# EXERCISE INSTRUCTIONS
Select the lines below containing the word "citava".

*** DATA SUPPLIED ***

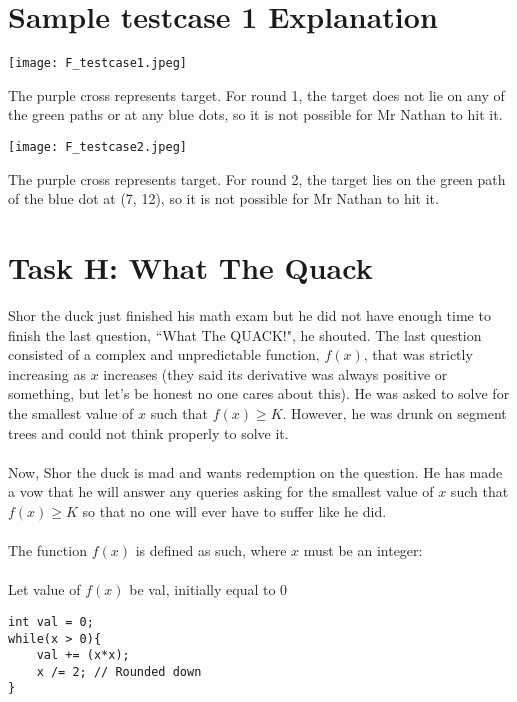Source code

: \documentclass{report}
\begin{document}
\section*{Sample testcase 1 Explanation}
\begin{center}
    \texttt{[image: F\_testcase1.jpeg]}
\end{center}
\hfill \break
The purple cross represents target. For round 1, the target does not lie on any of the green paths or at any blue dots, so it is not possible for Mr Nathan to hit it.

\pagebreak

\hfill \break \hfill \break

\begin{center}
    \texttt{[image: F\_testcase2.jpeg]}
\end{center}
\hfill \break
The purple cross represents target. For round 2, the target lies on the green path of the blue dot at (7, 12), so it is not possible for Mr Nathan to hit it.

\pagebreak
\hfill \break \hfill \break

\section*{Task H: What The Quack}
Shor the duck just finished his math exam but he did not have enough time to finish the last question, ``What The QUACK!", he shouted. The last question consisted of a complex and unpredictable function, $f(x)$, that was strictly increasing as $x$ increases (they said its derivative was always positive or something, but let's be honest no one cares about this). He was asked to solve for the smallest value of $x$ such that $f(x) \geq K$. However, he was drunk on segment trees and could not think properly to solve it.
\\\\
Now, Shor the duck is mad and wants redemption on the question. He has made a vow that he will answer any queries asking for the smallest value of $x$ such that $f(x) \geq K$ so that no one will ever have to suffer like he did.
\\\\
The function $f(x)$ is defined as such, where $x$ must be an integer:
\\\\
Let value of $f(x)$ be val, initially equal to 0

\begin{verbatim}
int val = 0;
while(x > 0){
    val += (x*x);
    x /= 2; // Rounded down
}
\end{verbatim}
\end{document}
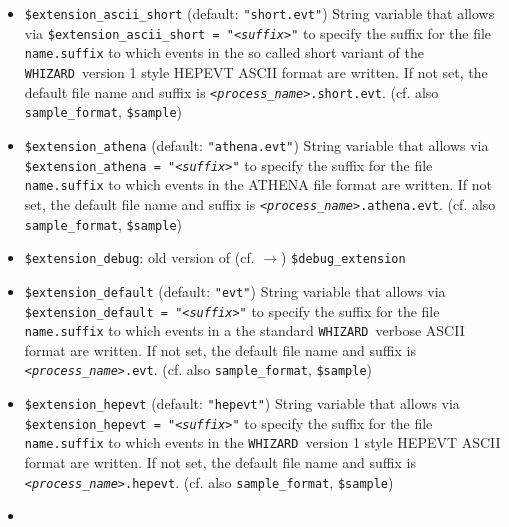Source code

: \documentclass[12pt]{book}
\newcommand{\ttt}[1]{\texttt{#1}}
\newcommand{\whizard}{\texttt{WHIZARD}}
\begin{document}
\begin{itemize}
String variable that allows via \ttt{\$extension\_ascii\_long =
  "{\em <suffix>}"} to specify the suffix for the file \ttt{name.suffix} to
which events in the so called long variant of the \whizard\ version 1 style
HEPEVT ASCII format are written. If not set, the default file name and
suffix is \ttt{{\em <process\_name>}.long.evt}. (cf. also \ttt{sample\_format},
\ttt{\$sample})
\item
\ttt{\$extension\_ascii\_short} \qquad (default: \ttt{"short.evt"}) \newline
String variable that allows via \ttt{\$extension\_ascii\_short =
  "{\em <suffix>}"} to specify the suffix for the file \ttt{name.suffix} to
which events in the so called short variant of the \whizard\ version 1
style HEPEVT ASCII format are written. If not set, the default file
name and suffix is \ttt{{\em <process\_name>}.short.evt}. (cf. also
\ttt{sample\_format}, \ttt{\$sample})
\item
\ttt{\$extension\_athena} \qquad (default: \ttt{"athena.evt"}) \newline
String variable that allows via \ttt{\$extension\_athena =
  "{\em <suffix>}"} to specify the suffix for the file \ttt{name.suffix} to
which events in the ATHENA file format are written. If not set, the
default file name and suffix is
\ttt{{\em <process\_name>}.athena.evt}. (cf. also \ttt{sample\_format},
\ttt{\$sample}) 
\item
\ttt{\$extension\_debug}: old version of (cf. $\to$)
\ttt{\$debug\_extension}
\item
\ttt{\$extension\_default} \qquad (default: \ttt{"evt"}) \newline
String variable that allows via \ttt{\$extension\_default = "{\em <suffix>}"} to 
specify the suffix for the file \ttt{name.suffix} to which events in a
the standard \whizard\ verbose ASCII format are written. If not
set, the default file name and suffix is \ttt{{\em <process\_name>}.evt}. (cf. also
\ttt{sample\_format}, \ttt{\$sample}) 
\item
\ttt{\$extension\_hepevt} \qquad (default: \ttt{"hepevt"}) \newline
String variable that allows via \ttt{\$extension\_hepevt = "{\em <suffix>}"} to 
specify the suffix for the file \ttt{name.suffix} to which events in
the \whizard\ version 1 style HEPEVT ASCII format are written. If not set, the
default file name and suffix is
\ttt{{\em <process\_name>}.hepevt}. (cf. also \ttt{sample\_format},
\ttt{\$sample})
\item

\end{itemize}
\end{document}

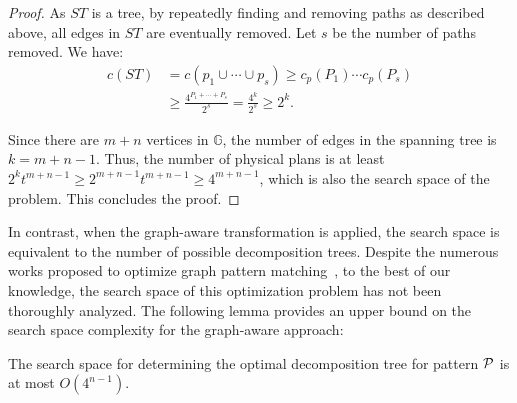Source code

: {\begin{proof}
    As $ST$ is a tree, by repeatedly finding and removing paths as described above, all edges in $ST$ are eventually removed. Let $s$ be the number of paths removed. We have:
    \begin{equation*}
    \begin{split}
        c(ST) & = c(p_1 \cup \cdots \cup p_s) \geq c_p(P_1) \cdots c_p(P_s) \\
        & \geq \frac{4^{P_1 + \cdots + P_s}}{2^s} = \frac{4^{k}}{2^s} \geq 2^{k}.
    \end{split}
    \end{equation*}

    Since there are $m + n$ vertices in $\mathbb{G}$, the number of edges in the spanning tree is $k = m + n - 1$. Thus, the number of physical plans is at least $2^{k}t^{m+n-1} \geq 2^{m+n-1}t^{m+n-1} \geq 4^{m+n-1}$, which is also the search space of the problem. This concludes the proof.
\end{proof}
}

In contrast, when the graph-aware transformation is applied, the search space is equivalent to the number of possible decomposition trees. Despite the numerous works proposed to optimize graph pattern matching~\cite{huge,GLogS,mhedhbi2019optimizing}, to the best of our knowledge, the search space of this optimization problem has not been thoroughly analyzed. The following lemma provides an upper bound on the search space complexity for the graph-aware approach:


\begin{lemma}
\label{lem:complexity-of-graph-aware}
The search space for determining the optimal decomposition tree for pattern $\mathcal{P}$ is at most $O(4^{n-1})$.
\end{lemma}


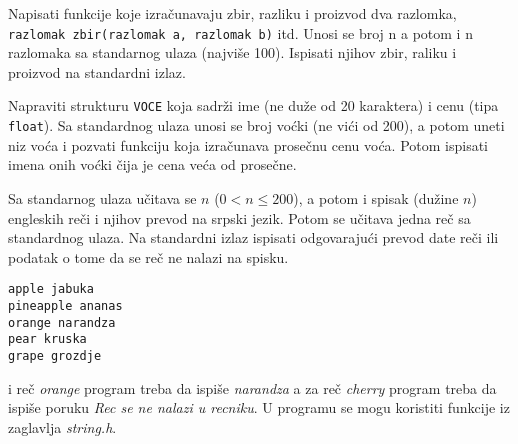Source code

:  
\begin{Exercise}[label=p2.5_] 
Napisati funkcije koje izra\v cunavaju zbir, razliku i proizvod dva
razlomka, \verb|razlomak zbir(razlomak a, razlomak b)| itd. Unosi se
broj n a potom i n razlomaka sa standarnog ulaza (najvi\v se
100). Ispisati njihov zbir, raliku i proizvod na standardni izlaz.
\end{Exercise}
\begin{Answer}[ref=p2.5_]
\end{Answer}


\begin{Exercise}[label=p2.5_] 
Napraviti strukturu \verb|VOCE|
koja sadr\v zi ime (ne du\v ze od 20 karaktera)
i cenu (tipa \verb|float|). Sa standardnog ulaza unosi se broj vo\' cki (ne vi\' ci od 200), a
potom uneti niz vo\' ca i pozvati funkciju koja izra\v cunava prose\v cnu cenu vo\'ca.
Potom ispisati imena onih vo\'cki \v cija je cena ve\' ca od prose\v cne.
\end{Exercise}
\begin{Answer}[ref=p2.5_]
\end{Answer}


\begin{Exercise}[label=p2.5_] 
Sa standarnog ulaza u\v citava se $n$ ($0 < n \le 200$), a potom i 
spisak (du\v zine $n$) engleskih re\v{c}i i njihov prevod
na srpski jezik. Potom se u\v citava jedna re\v c sa standardnog ulaza. Na standardni izlaz ispisati
odgovaraju\' ci prevod date re\v ci ili podatak o tome da se re\v c ne 
nalazi na spisku.

\begin{verbatim}
apple jabuka
pineapple ananas
orange narandza
pear kruska
grape grozdje
\end{verbatim}

\noindent
i re\v c \emph{orange} program treba da ispi\v se \emph{narandza} a za re\v c
\emph{cherry} program treba da ispi\v se poruku \emph{Rec se ne nalazi u recniku}.
U programu se mogu koristiti funkcije iz zaglavlja \emph{string.h}.
\end{Exercise}
\begin{Answer}[ref=p2.5_]
\end{Answer}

*** End of DATA SUPPLIED ***

# RESPONSE FOR THIS EXERCISE
Sa standarnog ulaza u\v citava se $n$ ($0 < n \le 200$), a potom i 
na srpski jezik. Potom se u\v citava jedna re\v c sa standardnog ulaza. Na standardni izlaz ispisati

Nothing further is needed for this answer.